**What needs to be done**
Give the records again in full, exactly as they appear.

Source data Start Marker

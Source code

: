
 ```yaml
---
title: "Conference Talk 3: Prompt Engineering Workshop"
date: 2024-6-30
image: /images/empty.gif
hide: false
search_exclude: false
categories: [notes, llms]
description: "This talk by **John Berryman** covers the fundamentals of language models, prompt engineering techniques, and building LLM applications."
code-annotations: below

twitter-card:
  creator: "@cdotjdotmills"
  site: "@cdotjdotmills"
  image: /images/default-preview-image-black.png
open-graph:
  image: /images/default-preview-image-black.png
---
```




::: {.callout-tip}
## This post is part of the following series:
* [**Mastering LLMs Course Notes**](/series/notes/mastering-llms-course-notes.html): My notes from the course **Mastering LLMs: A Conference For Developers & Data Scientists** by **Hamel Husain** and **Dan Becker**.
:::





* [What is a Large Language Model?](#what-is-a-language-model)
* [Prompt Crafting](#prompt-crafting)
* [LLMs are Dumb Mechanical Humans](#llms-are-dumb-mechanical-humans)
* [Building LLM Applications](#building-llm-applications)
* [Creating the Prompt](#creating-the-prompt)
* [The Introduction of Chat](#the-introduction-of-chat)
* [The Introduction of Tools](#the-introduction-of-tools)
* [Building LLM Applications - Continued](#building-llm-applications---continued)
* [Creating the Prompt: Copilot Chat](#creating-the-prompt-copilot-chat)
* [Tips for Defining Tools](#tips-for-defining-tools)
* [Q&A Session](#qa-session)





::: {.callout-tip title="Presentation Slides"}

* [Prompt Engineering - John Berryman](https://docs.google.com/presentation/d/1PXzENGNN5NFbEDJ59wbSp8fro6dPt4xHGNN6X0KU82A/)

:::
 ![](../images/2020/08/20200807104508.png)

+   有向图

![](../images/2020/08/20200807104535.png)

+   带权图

Source data End Marker

**Result of the task**
Source code

:
 ```yaml
---
title: "Conference Talk 3: Prompt Engineering Workshop"
date: 2024-6-30
image: /images/empty.gif
hide: false
search_exclude: false
categories: [notes, llms]
description: "This talk by **John Berryman** covers the fundamentals of language models, prompt engineering techniques, and building LLM applications."
code-annotations: below

twitter-card:
  creator: "@cdotjdotmills"
  site: "@cdotjdotmills"
  image: /images/default-preview-image-black.png
open-graph:
  image: /images/default-preview-image-black.png
---
```




::: {.callout-tip}
## This post is part of the following series:
* [**Mastering LLMs Course Notes**](/series/notes/mastering-llms-course-notes.html): My notes from the course **Mastering LLMs: A Conference For Developers & Data Scientists** by **Hamel Husain** and **Dan Becker**.
:::





* [What is a Large Language Model?](#what-is-a-language-model)
* [Prompt Crafting](#prompt-crafting)
* [LLMs are Dumb Mechanical Humans](#llms-are-dumb-mechanical-humans)
* [Building LLM Applications](#building-llm-applications)
* [Creating the Prompt](#creating-the-prompt)
* [The Introduction of Chat](#the-introduction-of-chat)
* [The Introduction of Tools](#the-introduction-of-tools)
* [Building LLM Applications - Continued](#building-llm-applications---continued)
* [Creating the Prompt: Copilot Chat](#creating-the-prompt-copilot-chat)
* [Tips for Defining Tools](#tips-for-defining-tools)
* [Q&A Session](#qa-session)





::: {.callout-tip title="Presentation Slides"}

* [Prompt Engineering - John Berryman](https://docs.google.com/presentation/d/1PXzENGNN5NFbEDJ59wbSp8fro6dPt4xHGNN6X0KU82A/)

:::
 ![](../images/2020/08/20200807104508.png)

+   有向图

![](../images/2020/08/20200807104535.png)

+   带权图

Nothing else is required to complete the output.